JAKARTA (Waspada): Jelang Ramadan 1445 Hijriah pertengahan Maret 2024 ini, anggota Komisi IV DPR RI Johan Rosihan meminta pemerintah fokus memastikan ketersediaan pangan terutama ketersediaan beras di masyarakat.

“Saya sarankan agar pemerintah ini fokus betul soal beras ini, tunda dulu proyek-proyek yang mercusuar itu (misalnya) mau selesaikan blok sekian IKN segala macam, itu hentikan dulu. Alihkan uang ini ke beras, pastikan bahwa stok kita ada dan jangan berpikir untuk impor lagi,” tegas Johan saat interupsi dalam rapat paripurna DPR RI ke-13 Pembukaan Masa Sidang IV Tahun Sidang 2023-2024, di Gedung Nusantara II, DPR RI, Senayan, Jakarta, Selasa (5/3/2024).

Oleh karena itu, Johan pun mendorong pimpinan DPR untuk dapat memfasilitasi rapat gabungan Komisi di DPR dengan kementerian/lembaga terkait agar dapat bersama menyelesaikan persoalan krisis beras saat ini.

“Usul saya, tolong dibentuk rapat gabungan di DPR ini untuk kita mengetahui dan mendesak dalam menyelesaikan persoalan krisis beras yang menjadi kekhawatiran dari masyarakat kita pada hari ini,” ungkap Politisi Fraksi PKS ini.

Sementara Wakil Ketua Komisi VI DPR RI, Aria Bima mengusulkan DPR RI membentuk tim khusus untuk membahas permasalahan terkait beras di tanah air.

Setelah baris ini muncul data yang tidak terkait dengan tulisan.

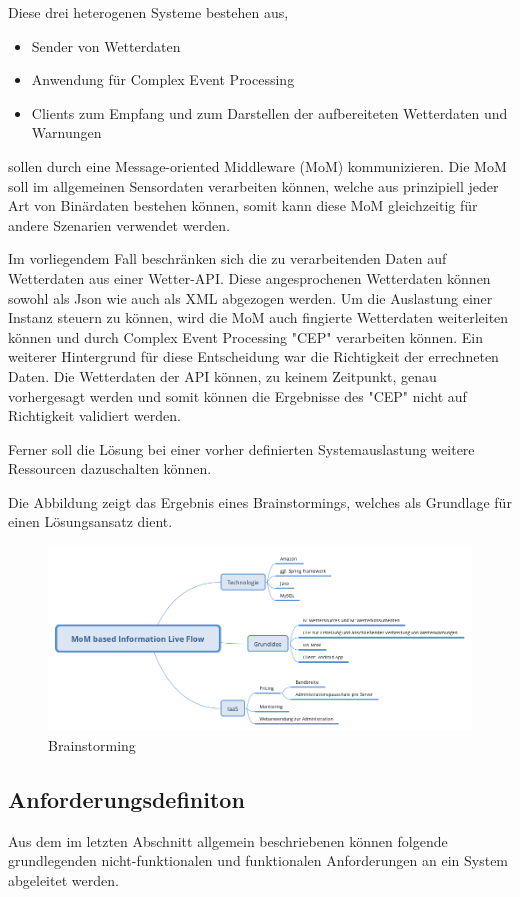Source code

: \documentclass[paper,oneside,onecolumn,notitlepage,bibtotocnumbered,fontsize=12pt,bigheadings,ngerman]{scrartcl}
\begin{document}
Diese drei heterogenen Systeme bestehen aus,
\begin{itemize}
\item Sender von Wetterdaten
\item Anwendung für Complex Event Processing
\item Clients zum Empfang und zum Darstellen der aufbereiteten Wetterdaten und Warnungen
\end{itemize}
sollen durch eine Message-oriented Middleware (MoM) kommunizieren. Die MoM soll im allgemeinen Sensordaten verarbeiten können, welche 
aus prinzipiell jeder Art von Binärdaten bestehen können, somit kann diese MoM gleichzeitig für andere Szenarien verwendet werden. 

Im vorliegendem Fall beschränken sich die zu verarbeitenden Daten auf Wetterdaten aus einer Wetter-API. Diese angesprochenen Wetterdaten können sowohl als Json wie auch als XML abgezogen werden. Um die Auslastung einer Instanz steuern zu können, wird die MoM auch fingierte Wetterdaten weiterleiten können und durch Complex Event Processing "CEP" verarbeiten können. Ein weiterer Hintergrund für diese Entscheidung war die Richtigkeit der errechneten Daten. Die Wetterdaten der API können, zu keinem Zeitpunkt, genau vorhergesagt werden und somit können die Ergebnisse des "CEP" nicht auf Richtigkeit validiert werden. 

Ferner soll die Lösung bei einer vorher definierten Systemauslastung weitere Ressourcen dazuschalten können. 

Die Abbildung zeigt das Ergebnis eines Brainstormings, welches als Grundlage für einen Lösungsansatz dient.

\begin{figure}[!ht]
\centering
\includegraphics[width=450pt]{MoM based Information Live Flow.png}
\caption{Brainstorming}
\end{figure}


\subsection{Anforderungsdefiniton}
Aus dem im letzten Abschnitt allgemein beschriebenen können folgende grundlegenden nicht-funktionalen und funktionalen Anforderungen an ein System abgeleitet werden. 
\end{document}
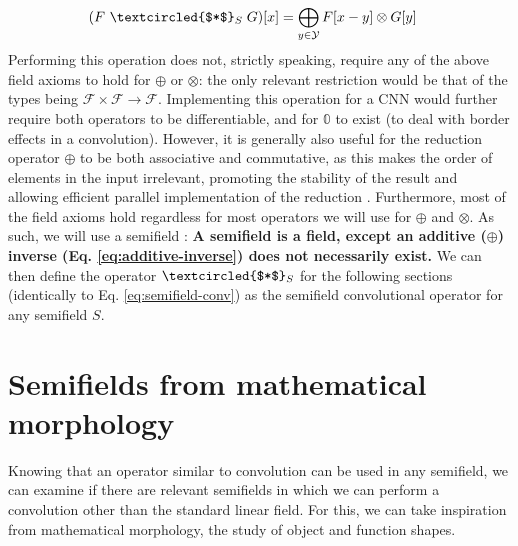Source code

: \documentclass[a4paper, 12pt]{report}
\begin{document}
\begin{align}
	(F ~\textcircled{$*$}_S\; G)[x] &=\bigoplus_{y\in \mathcal{Y}} F[x-y] \otimes G[y] \label{eq:semifield-conv}
\end{align}
\noindent
Performing this operation does not, strictly speaking, require any of the above field axioms to hold for $\oplus$ or $\otimes$: the only relevant restriction would be that of the types being $\mathcal{F}\times\mathcal{F}\rightarrow\mathcal{F}$. Implementing this operation for a CNN would further require both operators to be differentiable, and for $\mathbb{0}$ to exist (to deal with border effects in a convolution). However, it is generally also useful for the reduction operator $\oplus$ to be both associative and commutative, as this makes the order of elements in the input irrelevant, promoting the stability of the result and allowing efficient parallel implementation of the reduction \cite{ppad}. Furthermore, most of the field axioms hold regardless for most operators we will use for $\oplus$ and $\otimes$. As such, we will use a semifield \cite{bellaardaxiomatic}:
\textbf{A semifield is a field, except an additive ($\oplus$) inverse (Eq. \ref{eq:additive-inverse}) does not necessarily exist.}
We can then define the operator $\textcircled{$*$}_S$ for the following sections (identically to Eq. \ref{eq:semifield-conv}) as the semifield convolutional operator for any semifield $S$.

\section{Semifields from mathematical morphology}
Knowing that an operator similar to convolution can be used in any semifield, we can examine if there are relevant semifields in which we can perform a convolution other than the standard linear field. For this, we can take inspiration from mathematical morphology, the study of object and function shapes.
\end{document}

“Saya mengusulkan DPR membuat tim khusus untuk masalah perberasan nasional ini. Walaupun, informasi-informasi dari pemerintah ketersediaan (beras) itu ada, tetapi apakah mencukupi dan harganya terjangkau oleh masyarakat khususnya beras medium,” ujar Aria Bima.

Dia mendesak agar DPR dapat segera menunjukan sikap terkait masalah ini. Menurutnya, perlu upaya untuk mencegah krisis pangan bergeser menjadi krisis sosial bahkan juga berpotensi menjadi krisis politik mengingat situasi pasca pemilu yang belum rampung total.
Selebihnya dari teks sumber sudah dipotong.